In our case these two domains are the same and $K$ is symmetric. Our trained classifier has the form:

$f(x) = \sum_{i = 1}^m c_i K(x_i, x)$

So the $g(t)$ is $\sum_{i = 1}^m c_i \delta (x_i, x)$. The kernel has allowed the transform of a weighted set of points in $X$, or, more precisely, a weighted sum of delta functions at those points, to a function on $X$.

Perhaps we can get a little closer to the beginning of John’s ‘Tale of groupoidification’ by considering the ‘bag of words’ kernel. This applies to a set of documents. For each member of a set of words we count the number of its occurrences in the document. The map we called $\phi$ in the last post sends a document to a vector whose entries are the counts of the occurrences of some list of words. Then the bag of words kernel forms the dot product between these vectors. So

$K(x, y) = \sum_i (#occurrences of i th word in x) \cdot (#occurrences of i th word in y).$

This has the look of a span of sets $S: X \rightarrow X$ (not sure how to do that broken arrow), where $S$ is the set of pairs of word tokens of the same type and their positions in a document. E.g., ([computer, word #56, document 42], [computer, word #91, document 65]) witnesses the presence of ‘computer’ in documents 42 and 65. The size of the subset of $S$ above this pair of documents is the (42, 65) entry of the kernel matrix.

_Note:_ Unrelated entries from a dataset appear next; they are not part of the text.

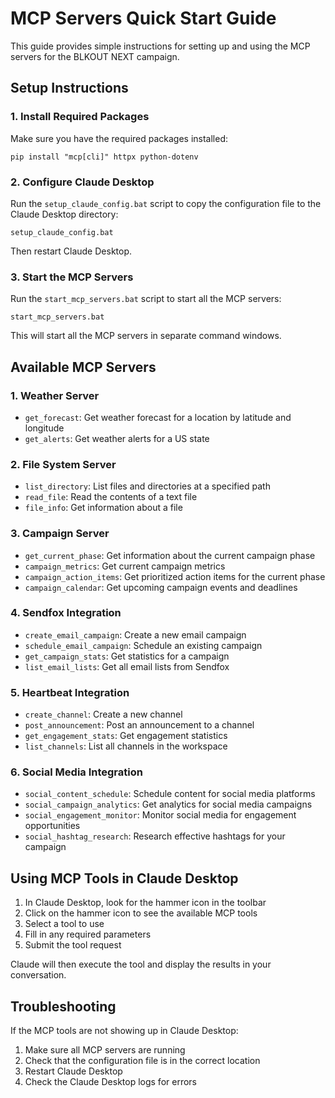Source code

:# MCP Servers Quick Start Guide

This guide provides simple instructions for setting up and using the MCP servers for the BLKOUT NEXT campaign.

## Setup Instructions

### 1. Install Required Packages

Make sure you have the required packages installed:

```
pip install "mcp[cli]" httpx python-dotenv
```

### 2. Configure Claude Desktop

Run the `setup_claude_config.bat` script to copy the configuration file to the Claude Desktop directory:

```
setup_claude_config.bat
```

Then restart Claude Desktop.

### 3. Start the MCP Servers

Run the `start_mcp_servers.bat` script to start all the MCP servers:

```
start_mcp_servers.bat
```

This will start all the MCP servers in separate command windows.

## Available MCP Servers

### 1. Weather Server
- `get_forecast`: Get weather forecast for a location by latitude and longitude
- `get_alerts`: Get weather alerts for a US state

### 2. File System Server
- `list_directory`: List files and directories at a specified path
- `read_file`: Read the contents of a text file
- `file_info`: Get information about a file

### 3. Campaign Server
- `get_current_phase`: Get information about the current campaign phase
- `campaign_metrics`: Get current campaign metrics
- `campaign_action_items`: Get prioritized action items for the current phase
- `campaign_calendar`: Get upcoming campaign events and deadlines

### 4. Sendfox Integration
- `create_email_campaign`: Create a new email campaign
- `schedule_email_campaign`: Schedule an existing campaign
- `get_campaign_stats`: Get statistics for a campaign
- `list_email_lists`: Get all email lists from Sendfox

### 5. Heartbeat Integration
- `create_channel`: Create a new channel
- `post_announcement`: Post an announcement to a channel
- `get_engagement_stats`: Get engagement statistics
- `list_channels`: List all channels in the workspace

### 6. Social Media Integration
- `social_content_schedule`: Schedule content for social media platforms
- `social_campaign_analytics`: Get analytics for social media campaigns
- `social_engagement_monitor`: Monitor social media for engagement opportunities
- `social_hashtag_research`: Research effective hashtags for your campaign

## Using MCP Tools in Claude Desktop

1. In Claude Desktop, look for the hammer icon in the toolbar
2. Click on the hammer icon to see the available MCP tools
3. Select a tool to use
4. Fill in any required parameters
5. Submit the tool request

Claude will then execute the tool and display the results in your conversation.

## Troubleshooting

If the MCP tools are not showing up in Claude Desktop:

1. Make sure all MCP servers are running
2. Check that the configuration file is in the correct location
3. Restart Claude Desktop
4. Check the Claude Desktop logs for errors

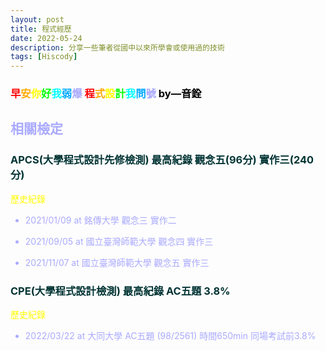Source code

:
 ```yaml
---
layout: post
title: 程式經歷
date: 2022-05-24
description: 分享一些筆者從國中以來所學會或使用過的技術
tags: [Hiscody]
---
```


### <font color="#f00">早<font color="#fa0">安<font color="#ff0">你<font color="#0f0">好<font color="#0ff">我<font color="#0af">弱<font color="#aaf">爆 <font color="#f00">程<font color="#fa0">式<font color="#ff0">設<font color="#0f0">計<font color="#0ff">我<font color="#0af">問<font color="#aaf">號 <font color="#000">by—音銓</font>

##  相關檢定

### <font color="#033">APCS(大學程式設計先修檢測) 最高紀錄 觀念五(96分) 實作三(240分)</font>


<font color="#ff0">歷史紀錄 </font>

- 2021/01/09 at 銘傳大學
觀念三 實作二 

- 2021/09/05 at 國立臺灣師範大學
觀念四 實作三

- 2021/11/07 at 國立臺灣師範大學
觀念五 實作三

### <font color="#033">CPE(大學程式設計檢測) 最高紀錄 AC五題 3.8%</font>

<font color="#ff0">歷史紀錄</font>

- 2022/03/22 at 大同大學
AC五題 (98/2561) 時間650min 同場考試前3.8%
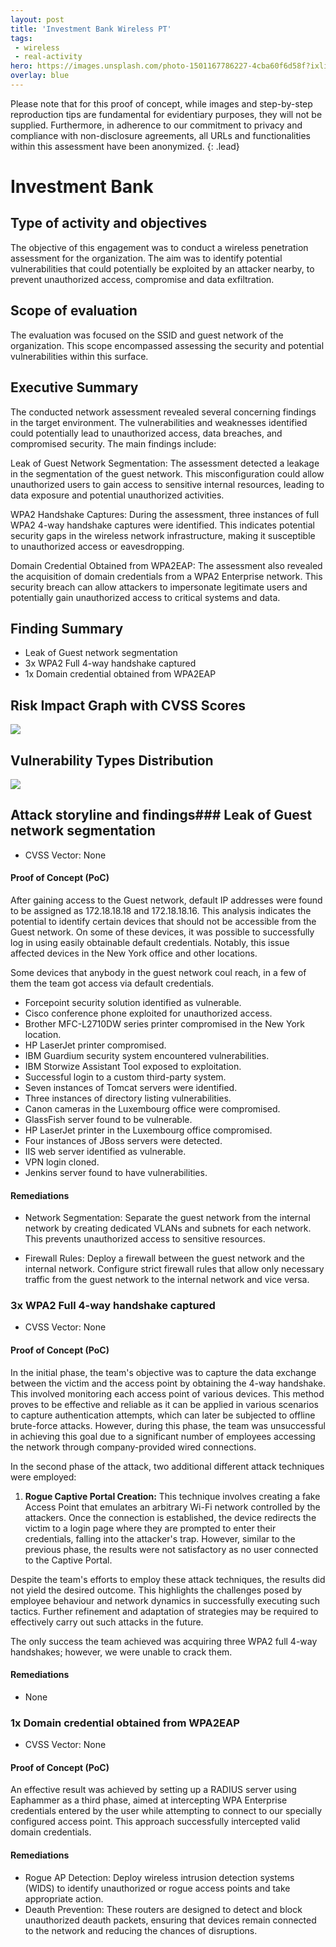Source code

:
 ```yaml
---
layout: post
title: 'Investment Bank Wireless PT'
tags:
 - wireless
 - real-activity
hero: https://images.unsplash.com/photo-1501167786227-4cba60f6d58f?ixlib=rb-4.0.3&ixid=M3wxMjA3fDB8MHxzZWFyY2h8Mnx8YmFua3xlbnwwfHwwfHx8MA%3D%3D&auto=format&fit=crop&w=400&q=60
overlay: blue
---
```


Please note that for this proof of concept, while images and step-by-step reproduction tips are fundamental for evidentiary purposes, they will not be supplied. Furthermore, in adherence to our commitment to privacy and compliance with non-disclosure agreements, all URLs and functionalities within this assessment have been anonymized. {: .lead}
 <!--break-->

# Investment Bank

## Type of activity and objectives
The objective of this engagement was to conduct a wireless penetration assessment for the organization. The aim was to identify potential vulnerabilities that could potentially be exploited by an attacker nearby, to prevent unauthorized access, compromise and data exfiltration.
## Scope of evaluation
The evaluation was focused on the SSID and guest network of the organization. This scope encompassed assessing the security and potential vulnerabilities within this surface.
## Executive Summary
The conducted network assessment revealed several concerning findings in the target environment. The vulnerabilities and weaknesses identified could potentially lead to unauthorized access, data breaches, and compromised security. The main findings include:

Leak of Guest Network Segmentation: The assessment detected a leakage in the segmentation of the guest network. This misconfiguration could allow unauthorized users to gain access to sensitive internal resources, leading to data exposure and potential unauthorized activities.

WPA2 Handshake Captures: During the assessment, three instances of full WPA2 4-way handshake captures were identified. This indicates potential security gaps in the wireless network infrastructure, making it susceptible to unauthorized access or eavesdropping.

Domain Credential Obtained from WPA2EAP: The assessment also revealed the acquisition of domain credentials from a WPA2 Enterprise network. This security breach can allow attackers to impersonate legitimate users and potentially gain unauthorized access to critical systems and data.
## Finding Summary
- Leak of Guest network segmentation 
- 3x WPA2 Full 4-way handshake captured
- 1x Domain credential obtained from WPA2EAP

## Risk Impact Graph with CVSS Scores

![](https://raw.githubusercontent.com/blitz0p3rations/blitz0p3rations.github.io/master/uploads/id31.png)

## Vulnerability Types Distribution

![](https://raw.githubusercontent.com/blitz0p3rations/blitz0p3rations.github.io/master/uploads/id32.png)

## Attack storyline and findings### Leak of Guest network segmentation
- CVSS Vector: None
#### Proof of Concept (PoC) 
After gaining access to the Guest network, default IP addresses were found to be assigned as 172.18.18.18 and 172.18.18.16. This analysis indicates the potential to identify certain devices that should not be accessible from the Guest network. On some of these devices, it was possible to successfully log in using easily obtainable default credentials. Notably, this issue affected devices in the New York office and other locations.

Some devices that anybody in the guest network coul reach, in a few of them the team got access via default credentials.

- Forcepoint security solution identified as vulnerable.
- Cisco conference phone exploited for unauthorized access.
- Brother MFC-L2710DW series printer compromised in the New York location.
- HP LaserJet printer compromised.
- IBM Guardium security system encountered vulnerabilities.
- IBM Storwize Assistant Tool exposed to exploitation.
- Successful login to a custom third-party system.
- Seven instances of Tomcat servers were identified.
- Three instances of directory listing vulnerabilities.
- Canon cameras in the Luxembourg office were compromised.
- GlassFish server found to be vulnerable.
- HP LaserJet printer in the Luxembourg office compromised.
- Four instances of JBoss servers were detected.
- IIS web server identified as vulnerable.
- VPN login cloned.
- Jenkins server found to have vulnerabilities.
#### Remediations
- Network Segmentation: Separate the guest network from the internal network by creating dedicated VLANs and subnets for each network. This prevents unauthorized access to sensitive resources.

- Firewall Rules: Deploy a firewall between the guest network and the internal network. Configure strict firewall rules that allow only necessary traffic from the guest network to the internal network and vice versa.

### 3x WPA2 Full 4-way handshake captured
- CVSS Vector: None
#### Proof of Concept (PoC) 
In the initial phase, the team's objective was to capture the data exchange between the victim and the access point by obtaining the 4-way handshake. This involved monitoring each access point of various devices. This method proves to be effective and reliable as it can be applied in various scenarios to capture authentication attempts, which can later be subjected to offline brute-force attacks. However, during this phase, the team was unsuccessful in achieving this goal due to a significant number of employees accessing the network through company-provided wired connections.

In the second phase of the attack, two additional different attack techniques were employed:

1. **Rogue Captive Portal Creation:** This technique involves creating a fake Access Point that emulates an arbitrary Wi-Fi network controlled by the attackers. Once the connection is established, the device redirects the victim to a login page where they are prompted to enter their credentials, falling into the attacker's trap. However, similar to the previous phase, the results were not satisfactory as no user connected to the Captive Portal.

Despite the team's efforts to employ these attack techniques, the results did not yield the desired outcome. This highlights the challenges posed by employee behaviour and network dynamics in successfully executing such tactics. Further refinement and adaptation of strategies may be required to effectively carry out such attacks in the future.

The only success the team achieved was acquiring three WPA2 full 4-way handshakes; however, we were unable to crack them.
#### Remediations
- None
### 1x Domain credential obtained from WPA2EAP
- CVSS Vector: None
#### Proof of Concept (PoC) 
An effective result was achieved by setting up a RADIUS server using Eaphammer as a third phase, aimed at intercepting WPA Enterprise credentials entered by the user while attempting to connect to our specially configured access point. This approach successfully intercepted valid domain credentials.
#### Remediations
- Rogue AP Detection: Deploy wireless intrusion detection systems (WIDS) to identify unauthorized or rogue access points and take appropriate action.
- Deauth Prevention: These routers are designed to detect and block unauthorized deauth packets, ensuring that devices remain connected to the network and reducing the chances of disruptions.
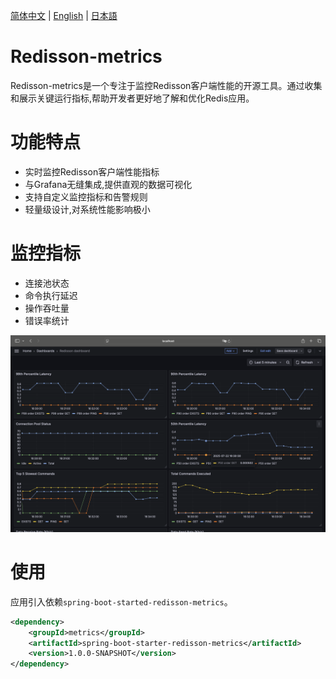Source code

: [简体中文](./README.zh-CN.md) | [English](./README.md) | [日本語](./README.ja-JP.md)

# Redisson-metrics

Redisson-metrics是一个专注于监控Redisson客户端性能的开源工具。通过收集和展示关键运行指标,帮助开发者更好地了解和优化Redis应用。

# 功能特点
- 实时监控Redisson客户端性能指标
- 与Grafana无缝集成,提供直观的数据可视化
- 支持自定义监控指标和告警规则
- 轻量级设计,对系统性能影响极小

# 监控指标

- 连接池状态
- 命令执行延迟
- 操作吞吐量
- 错误率统计

![Screenshot](./docs/screenshot.png)

# 使用

应用引入依赖`spring-boot-started-redisson-metrics`。

```xml
<dependency>
    <groupId>metrics</groupId>
    <artifactId>spring-boot-starter-redisson-metrics</artifactId>
    <version>1.0.0-SNAPSHOT</version>
</dependency>
```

You choose your set of words to be informative, e.g., avoid ‘and’ and ‘the’. Note that this kernel literally treats your documents as bags of words, or better multisets. It doesn’t care about the word order. Classifiers can work effectively even after information is thrown away, just as in the case of the digit classifier we spoke about which would work as effectively if all the 30 $\times$ 30 images were scrambled by the same permutation of its 900 pixels.

It would be fun if we could find a machine learning kernel which involved spans of groupoids rather than spans of sets.

Posted at June 28, 2007 9:12 PM UTC

TrackBack URL for this Entry:   http://golem.ph.utexas.edu/cgi-bin/MT-3.0/dxy-tb.fcgi/1342

Re: Kernels in Machine Learning II

Interesting stuff.

Could you elaborate on your example; I was never that sharp and the fact it’s a Friday means you’ll have to spell things out. In particular, I’m not sure if attempting to you’re rate the “class compatibility” of two documents or two sets of documents?

Regarding your question about kernels, if you consider the discretised version of the fourier transform the DFT and its various similar transforms like wavelets, then the full discretised function (ie $g(1)$, $g(2)$, …, $g(N)$) is related to the transform discretised function ($Tg(1)$, …, $Tg(N)$) by a matrix mulitplication (as is obvious when you realise each “output” function value is a weighted linear combination of the original function values.) From this viewpoint the various “fast” algorithms correspond to “factorisations” of this matrix. However, I suspect that’s probably not the kind of matrix view of a kernel you’re looking for.

Final question: my only real knowledge of the span of groupoid stuff if the TWFs (in particular week 248 for the spans of groupoid stuff. Is there any online paper that deals with this stuff (in particular how relations transform into numeric valuations)? John is hinting that this will be explained about in coming TWFs.

Posted by: dave tweed on June 29, 2007 10:57 AM | Permalink | Reply to this

Re: Kernels in Machine Learning II

Could you elaborate on your example

Let’s define a simple task where this kernel might be used. We want a classifier which when fed a web-page from a news provider can accurately tell us which section it’s from: business, sport, politics, etc. Let’s keep things very simple and consider the two class situation - business vs. sports.

Now with some fixed dictionary of words and a collection of business page examples and sports page examples we construct a classifier

$f(x) = \sum_i c_i K(x, x_i),$

where the $x_i$ are training examples.

When given document $x$, we calculate $f(x)$ and classify $x$ as business or sport depending on whether $f(x) \geq b$, for some threshold $b$.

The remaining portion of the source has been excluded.